[Description of the task]
Would you count the lines below that contain the string "noopener" and reply with that number only?

+===+

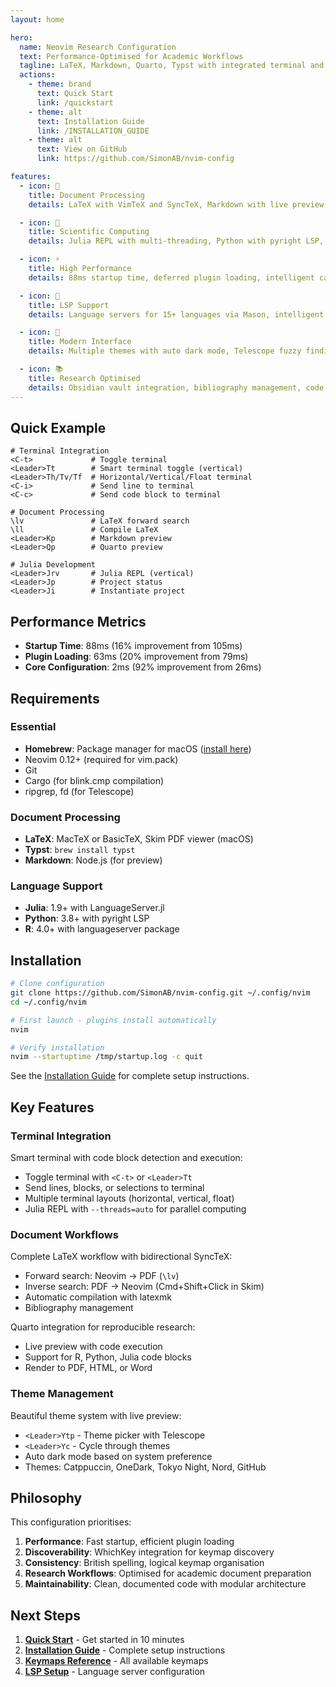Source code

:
 ```yaml
---
layout: home

hero:
  name: Neovim Research Configuration
  text: Performance-Optimised for Academic Workflows
  tagline: LaTeX, Markdown, Quarto, Typst with integrated terminal and LSP support
  actions:
    - theme: brand
      text: Quick Start
      link: /quickstart
    - theme: alt
      text: Installation Guide
      link: /INSTALLATION_GUIDE
    - theme: alt
      text: View on GitHub
      link: https://github.com/SimonAB/nvim-config

features:
  - icon: 📄
    title: Document Processing
    details: LaTeX with VimTeX and SyncTeX, Markdown with live preview, Quarto for reproducible research, and Typst for modern typesetting.

  - icon: 🧪
    title: Scientific Computing
    details: Julia REPL with multi-threading, Python with pyright LSP, R support, and integrated terminal with smart code execution.

  - icon: ⚡
    title: High Performance
    details: 88ms startup time, deferred plugin loading, intelligent caching, and optimised for research workflows.

  - icon: 🔧
    title: LSP Support
    details: Language servers for 15+ languages via Mason, intelligent completion with blink.cmp, and comprehensive diagnostics.

  - icon: 🎨
    title: Modern Interface
    details: Multiple themes with auto dark mode, Telescope fuzzy finding, WhichKey for discoverability, and NvimTree file explorer.

  - icon: 📚
    title: Research Optimised
    details: Obsidian vault integration, bibliography management, code block detection, and academic workflow keymaps.
---
```


## Quick Example

```vim
# Terminal Integration
<C-t>             # Toggle terminal
<Leader>Tt        # Smart terminal toggle (vertical)
<Leader>Th/Tv/Tf  # Horizontal/Vertical/Float terminal
<C-i>             # Send line to terminal
<C-c>             # Send code block to terminal

# Document Processing
\lv               # LaTeX forward search
\ll               # Compile LaTeX
<Leader>Kp        # Markdown preview
<Leader>Qp        # Quarto preview

# Julia Development
<Leader>Jrv       # Julia REPL (vertical)
<Leader>Jp        # Project status
<Leader>Ji        # Instantiate project
```

## Performance Metrics

- **Startup Time**: 88ms (16% improvement from 105ms)
- **Plugin Loading**: 63ms (20% improvement from 79ms)
- **Core Configuration**: 2ms (92% improvement from 26ms)

## Requirements

### Essential
- **Homebrew**: Package manager for macOS ([install here](https://brew.sh/))
- Neovim 0.12+ (required for vim.pack)
- Git
- Cargo (for blink.cmp compilation)
- ripgrep, fd (for Telescope)

### Document Processing
- **LaTeX**: MacTeX or BasicTeX, Skim PDF viewer (macOS)
- **Typst**: `brew install typst`
- **Markdown**: Node.js (for preview)

### Language Support
- **Julia**: 1.9+ with LanguageServer.jl
- **Python**: 3.8+ with pyright LSP
- **R**: 4.0+ with languageserver package

## Installation

```bash
# Clone configuration
git clone https://github.com/SimonAB/nvim-config.git ~/.config/nvim
cd ~/.config/nvim

# First launch - plugins install automatically
nvim

# Verify installation
nvim --startuptime /tmp/startup.log -c quit
```

See the [Installation Guide](/INSTALLATION_GUIDE) for complete setup instructions.

## Key Features

### Terminal Integration

Smart terminal with code block detection and execution:
- Toggle terminal with `<C-t>` or `<Leader>Tt`
- Send lines, blocks, or selections to terminal
- Multiple terminal layouts (horizontal, vertical, float)
- Julia REPL with `--threads=auto` for parallel computing

### Document Workflows

Complete LaTeX workflow with bidirectional SyncTeX:
- Forward search: Neovim → PDF (`\lv`)
- Inverse search: PDF → Neovim (Cmd+Shift+Click in Skim)
- Automatic compilation with latexmk
- Bibliography management

Quarto integration for reproducible research:
- Live preview with code execution
- Support for R, Python, Julia code blocks
- Render to PDF, HTML, or Word

### Theme Management

Beautiful theme system with live preview:
- `<Leader>Ytp` - Theme picker with Telescope
- `<Leader>Yc` - Cycle through themes
- Auto dark mode based on system preference
- Themes: Catppuccin, OneDark, Tokyo Night, Nord, GitHub

## Philosophy

This configuration prioritises:

1. **Performance**: Fast startup, efficient plugin loading
2. **Discoverability**: WhichKey integration for keymap discovery
3. **Consistency**: British spelling, logical keymap organisation
4. **Research Workflows**: Optimised for academic document preparation
5. **Maintainability**: Clean, documented code with modular architecture

## Next Steps

<div class="vp-doc">

1. **[Quick Start](/quickstart)** - Get started in 10 minutes
2. **[Installation Guide](/INSTALLATION_GUIDE)** - Complete setup instructions
3. **[Keymaps Reference](/reference/keymaps)** - All available keymaps
4. **[LSP Setup](/advanced/lsp-setup)** - Language server configuration

</div>
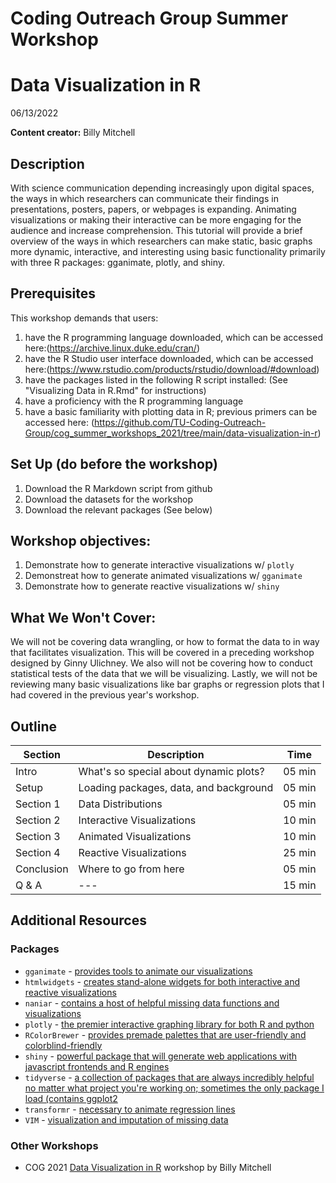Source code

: # Coding Outreach Group Summer Workshop
# Data Visualization in R
06/13/2022

__**Content creator:**__ Billy Mitchell

## Description
With science communication depending increasingly upon digital spaces, the ways in which researchers can communicate their findings in presentations, posters, papers, or webpages is expanding. Animating visualizations or making their interactive can be more engaging for the audience and increase comprehension. This tutorial will provide a brief overview of the ways in which researchers can make static, basic graphs more dynamic, interactive, and interesting using basic functionality primarily with three R packages: gganimate, plotly, and shiny.     

## Prerequisites
This workshop demands that users:
1. have the R programming language downloaded, which can be accessed here:(https://archive.linux.duke.edu/cran/)
2. have the R Studio user interface downloaded, which can be accessed here:(https://www.rstudio.com/products/rstudio/download/#download)
3. have the packages listed in the following R script installed: (See "Visualizing Data in R.Rmd" for instructions)
4. have a proficiency with the R programming language
5. have a basic familiarity with plotting data in R; previous primers can be accessed here: (https://github.com/TU-Coding-Outreach-Group/cog_summer_workshops_2021/tree/main/data-visualization-in-r) 

## Set Up (do before the workshop)
1. Download the R Markdown script from github
2. Download the datasets for the workshop
3. Download the relevant packages (See below)
    
## Workshop objectives:
1. Demonstrate how to generate interactive visualizations w/ ```plotly```
2. Demonstreat how to generate animated visualizations w/ ```gganimate```
3. Demonstrate how to generate reactive visualizations w/ ```shiny```

## What We Won't Cover:
We will not be covering data wrangling, or how to format the data to in way that facilitates visualization. This will be covered in a 
preceding workshop designed by Ginny Ulichney. We also will not be covering how to conduct statistical tests of the data that we will 
be visualizing. Lastly, we will not be reviewing many basic visualizations like bar graphs or regression plots that I had covered in the 
previous year's workshop.  

## Outline
| Section | Description | Time |
| --- | --- | --- |
| Intro | What's so special about dynamic plots? | 05 min |
| Setup | Loading packages, data, and background | 05 min |
| Section 1 | Data Distributions | 05 min |
| Section 2 | Interactive Visualizations | 10 min |
| Section 3 | Animated Visualizations | 10 min |
| Section 4 | Reactive Visualizations | 25 min |
| Conclusion | Where to go from here | 05 min |
| Q & A | --- | 15 min |

## Additional Resources


### Packages
* ```gganimate``` - [provides tools to animate our visualizations](https://gganimate.com/)
* ```htmlwidgets``` - [creates stand-alone widgets for both interactive and reactive visualizations](https://www.htmlwidgets.org/)
* ```naniar``` - [contains a host of helpful missing data functions and visualizations](https://cran.r-project.org/web/packages/naniar/vignettes/getting-started-w-naniar.html)
* ```plotly``` - [the premier interactive graphing library for both R and python](https://plotly.com/r/)
* ```RColorBrewer``` - [provides premade palettes that are user-friendly and colorblind-friendly](https://cran.r-project.org/web/packages/RColorBrewer/index.html)
* ```shiny``` - [powerful package that will generate web applications with javascript frontends and R engines](https://shiny.rstudio.com/)
* ```tidyverse``` - [a collection of packages that are always incredibly helpful no matter what project you're working on; sometimes the only package I load (contains ggplot2](https://www.tidyverse.org/packages/)
* ```transformr``` - [necessary to animate regression lines](https://cran.r-project.org/web/packages/transformr/index.html)
* ```VIM``` - [visualization and imputation of missing data](https://cran.r-project.org/web/packages/VIM/index.html)

### Other Workshops
- COG 2021 [Data Visualization in R](https://github.com/TU-Coding-Outreach-Group/cog_summer_workshops_2021/tree/main/data-visualization-in-r) workshop by Billy Mitchell


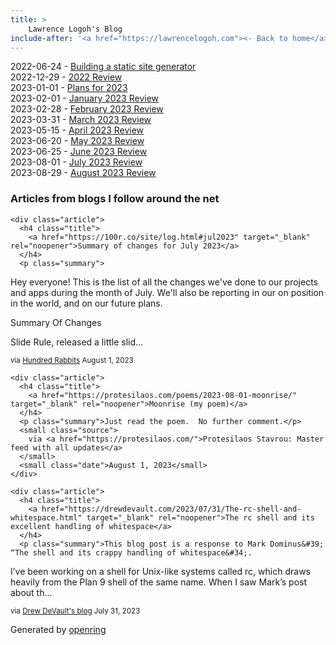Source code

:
 ```yaml
---
title: > 
    Lawrence Logoh's Blog
include-after: '<a href="https://lawrencelogoh.com"><- Back to home</a>'
---
```


2022-06-24 - [Building a static site generator](https://lawrencelogoh.com/blog/building_ssg.html)  
2022-12-29 - [2022 Review](https://lawrencelogoh.com/blog/2022_review.html)  
2023-01-01 - [Plans for 2023](https://lawrencelogoh.com/blog/2023_plans.html)  
2023-02-01 - [January 2023 Review](https://lawrencelogoh.com/blog/jan_2023_review.html)  
2023-02-28 - [February 2023 Review](https://lawrencelogoh.com/blog/feb_2023_review.html)  
2023-03-31 - [March 2023 Review](https://lawrencelogoh.com/blog/mar_2023_review.html)  
2023-05-15 - [April 2023 Review](https://lawrencelogoh.com/blog/apr_2023_review.html)  
2023-06-20 - [May 2023 Review](https://lawrencelogoh.com/blog/may_2023_review.html)  
2023-06-25 - [June 2023 Review](https://lawrencelogoh.com/blog/jun_2023_review.html)  
2023-08-01 - [July 2023 Review](https://lawrencelogoh.com/blog/july_2023_review.html)  
2023-08-29 - [August 2023 Review](https://lawrencelogoh.com/blog/august_2023_review.html)  

<section class="webring">
  <h3>Articles from blogs I follow around the net</h3>
  <section class="articles">
    
    <div class="article">
      <h4 class="title">
        <a href="https://100r.co/site/log.html#jul2023" target="_blank" rel="noopener">Summary of changes for July 2023</a>
      </h4>
      <p class="summary">
Hey everyone! This is the list of all the changes we&#39;ve done to our projects and apps during the month of July. We&#39;ll also be reporting in our on position in the world, and on our future plans.

Summary Of Changes


  Slide Rule, released a little slid…</p>
      <small class="source">
        via <a href="https://100r.co">Hundred Rabbits</a>
      </small>
      <small class="date">August 1, 2023</small>
    </div>
    
    <div class="article">
      <h4 class="title">
        <a href="https://protesilaos.com/poems/2023-08-01-moonrise/" target="_blank" rel="noopener">Moonrise (my poem)</a>
      </h4>
      <p class="summary">Just read the poem.  No further comment.</p>
      <small class="source">
        via <a href="https://protesilaos.com/">Protesilaos Stavrou: Master feed with all updates</a>
      </small>
      <small class="date">August 1, 2023</small>
    </div>
    
    <div class="article">
      <h4 class="title">
        <a href="https://drewdevault.com/2023/07/31/The-rc-shell-and-whitespace.html" target="_blank" rel="noopener">The rc shell and its excellent handling of whitespace</a>
      </h4>
      <p class="summary">This blog post is a response to Mark Dominus&#39; “The shell and its crappy handling of whitespace&#34;.
I’ve been working on a shell for Unix-like systems called
rc, which draws heavily from the Plan 9 shell
of the same name. When I saw Mark’s post about th…</p>
      <small class="source">
        via <a href="https://drewdevault.com">Drew DeVault&#39;s blog</a>
      </small>
      <small class="date">July 31, 2023</small>
    </div>
    
  </section>
  <p class="attribution">
    Generated by
    <a href="https://git.sr.ht/~sircmpwn/openring">openring</a>
  </p>
</section>
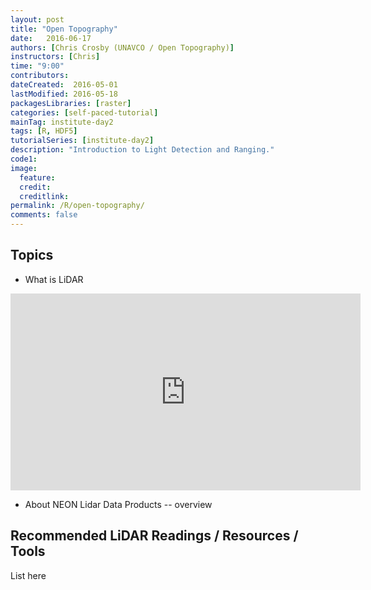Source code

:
```yaml
---
layout: post
title: "Open Topography"
date:   2016-06-17
authors: [Chris Crosby (UNAVCO / Open Topography)]
instructors: [Chris]
time: "9:00"
contributors:
dateCreated:  2016-05-01
lastModified: 2016-05-18
packagesLibraries: [raster]
categories: [self-paced-tutorial]
mainTag: institute-day2
tags: [R, HDF5]
tutorialSeries: [institute-day2]
description: "Introduction to Light Detection and Ranging."
code1:
image:
  feature:
  credit:
  creditlink:
permalink: /R/open-topography/
comments: false
---
```


## Topics

* What is LiDAR

<iframe width="560" height="315" src="https://www.youtube.com/embed/EYbhNSUnIdU" frameborder="0" allowfullscreen></iframe>

* About NEON Lidar Data Products -- overview

## Recommended LiDAR Readings / Resources / Tools

List here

+===+

[Answer section]
3